There were precisely three things that happened in the Rangers’ 11-2 loss to the Astros that were even remotely worth rehashing for anyone that missed the game. I will give them to you in rapid order, because it was an 11-2 loss. To the Astros. And it took the Rangers’ “Tragic Number” down to one: any Rangers loss or Twins win will officially eliminate Texas from playoff contention. Here we go:
Thing #1: Joey Gallo perpetuated an act of violence on another baseball, and is just one home run away from 40 for the season. The home run came in the second inning, and at the time, it gave Texas a 1-0 lead. 442 feet was the official measurement.
Thing #2: Carlos Gomez and Collin McHugh are not friends. They used to be teammates, and they had words when benches cleared in May after Lance McCullers threw behind Mike Napoli. Then when Texas played the Astros on August 31st, McCullers hit Gomez with the first pitch in his second inning at-bat.
According to Gomez, that one was premeditated (quote below). So tonight, after a pitch that came up-and-in to Gomez, the two had words, and the benches cleared. No punches were thrown, and it didn’t last long, but Gomez had a lot to say about it after the game. Here’s a video of his quote:
And here’s the full text:
"You want to know the truth, or you want me to play around? It’s always going to be that I’m the troublemaker. I’m always going to get blamed. So the truth is, that guy told one of the people that work for them that he was going to hit me. So, last time that I faced him, he hit me right away. Nobody said anything about that, but when I react to something, they tell me that I’m a troublemaker. How am I supposed to react?
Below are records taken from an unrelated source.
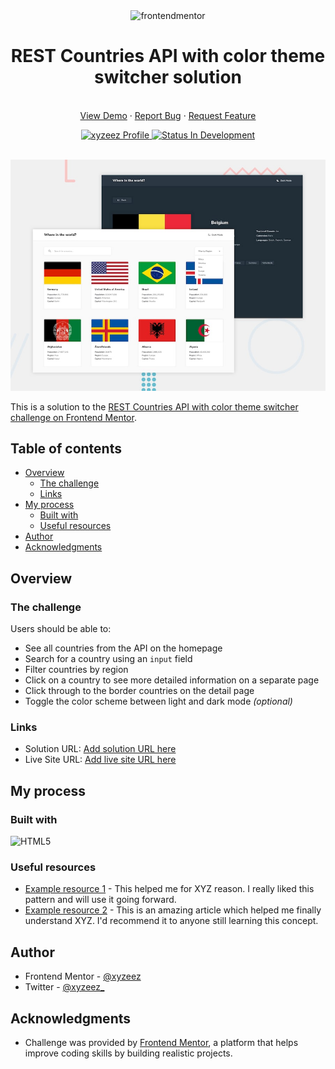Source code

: <div id="top"></div>

<div align="center">
  <div>
    <!--  -->
    <img
      src="https://www.frontendmentor.io/static/images/logo-mobile.svg"
      alt="frontendmentor"
      width="80" />
    <!--  -->
    <h1 align="center">REST Countries API with color theme switcher solution</h1>
  </div>
  <!--  -->
  <p align="center">
    <br />
    <a href="#">View Demo</a>
    ·
    <a href="#" target="_blank">Report Bug</a>
    ·
    <a href="#" target="_blank">Request Feature</a>
  </p>
  <!--  -->
  <div align="center">
    <!-- Profile -->
    <a href="https://www.frontendmentor.io/profile/xyzeez">
      <img
        src="https://img.shields.io/badge/Profile-Xyzeez-07043B?style=for-the-badge&logo=frontendmentor"
        alt="xyzeez Profile" />
    </a>
    <!-- Status -->
    <a href="#">
      <img
        src="https://img.shields.io/badge/Status-In Development-0074D9?style=for-the-badge"
        alt="Status In Development" />
    </a>
    <!-- <a href="#">
      <img
        src="https://img.shields.io/badge/Status-Completed-2ECC40?style=for-the-badge"
        alt="Status Completed" />
    </a> -->
    <!-- <a href="#">
      <img
        src="https://img.shields.io/badge/Status-Debugging-FFFF00?style=for-the-badge"
        alt="Status Debugging" />
    </a> -->
  </div>

  <br>

![](./design/desktop-preview.jpg)

</div>

This is a solution to the [REST Countries API with color theme switcher challenge on Frontend Mentor](https://www.frontendmentor.io/challenges/rest-countries-api-with-color-theme-switcher-5cacc469fec04111f7b848ca).

## Table of contents

- [Overview](#overview)
  - [The challenge](#the-challenge)
  - [Links](#links)
- [My process](#my-process)
  - [Built with](#built-with)
  - [Useful resources](#useful-resources)
- [Author](#author)
- [Acknowledgments](#acknowledgments)

## Overview

### The challenge

Users should be able to:

- See all countries from the API on the homepage
- Search for a country using an `input` field
- Filter countries by region
- Click on a country to see more detailed information on a separate page
- Click through to the border countries on the detail page
- Toggle the color scheme between light and dark mode _(optional)_

### Links

- Solution URL: [Add solution URL here](https://your-solution-url.com)
- Live Site URL: [Add live site URL here](https://your-live-site-url.com)

## My process

### Built with

![HTML5](https://img.shields.io/badge/html5-%23E34F26.svg?style=for-the-badge&logo=html5&logoColor=white) &nbsp;

### Useful resources

- [Example resource 1](https://www.example.com) - This helped me for XYZ reason. I really liked this pattern and will use it going forward.
- [Example resource 2](https://www.example.com) - This is an amazing article which helped me finally understand XYZ. I'd recommend it to anyone still learning this concept.

## Author

- Frontend Mentor - [@xyzeez](https://www.frontendmentor.io/profile/xyzeez)
- Twitter - [@xyzeez\_](https://twitter.com/xyzeez_)

## Acknowledgments

- Challenge was provided by [Frontend Mentor](https://www.frontendmentor.io), a platform that helps improve coding skills by building realistic projects.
I get hit many times, in my neck, in my shoulder, and nobody says anything about it. So I just reacted and told him ‘What do you want? You wanna do this, or do you wanna play baseball? Because if you want to do this, there’s so many ways to do it. We don’t have to be outside when there’s fifty players down there. I waited for him last time, and he ran like a little cat. So do you want to be tough when there’s fifty men outside, or do you want to be tough when you have me face-to-face?’
So I’m here to play baseball, but every time I get blamed when I don’t have any reason to get blamed. How am I supposed to react when they send a message that they’re going to hit me for no reason? How am I supposed to react? They can take whatever they want, I know I’m a man and I’m responsible. I don’t think I did something wrong. If I do (something wrong) I apologize and I put my face down. But this time, he told me-- not me straight-up, because he’s not man enough to tell me face-to-face, he told one of the people that work over there that he was going to hit me, and then he did.
So if you’re a real man, you tell me to my face, not send me a message. I’m a man and when I try to go to you personally, you run. So what kind of man are you? Is what I have to say. I don’t have nothing against this team, I got something on him. He hit me for no reason, so how am I supposed to react? But like I say, I’m always the bad guy. I’m the Joker."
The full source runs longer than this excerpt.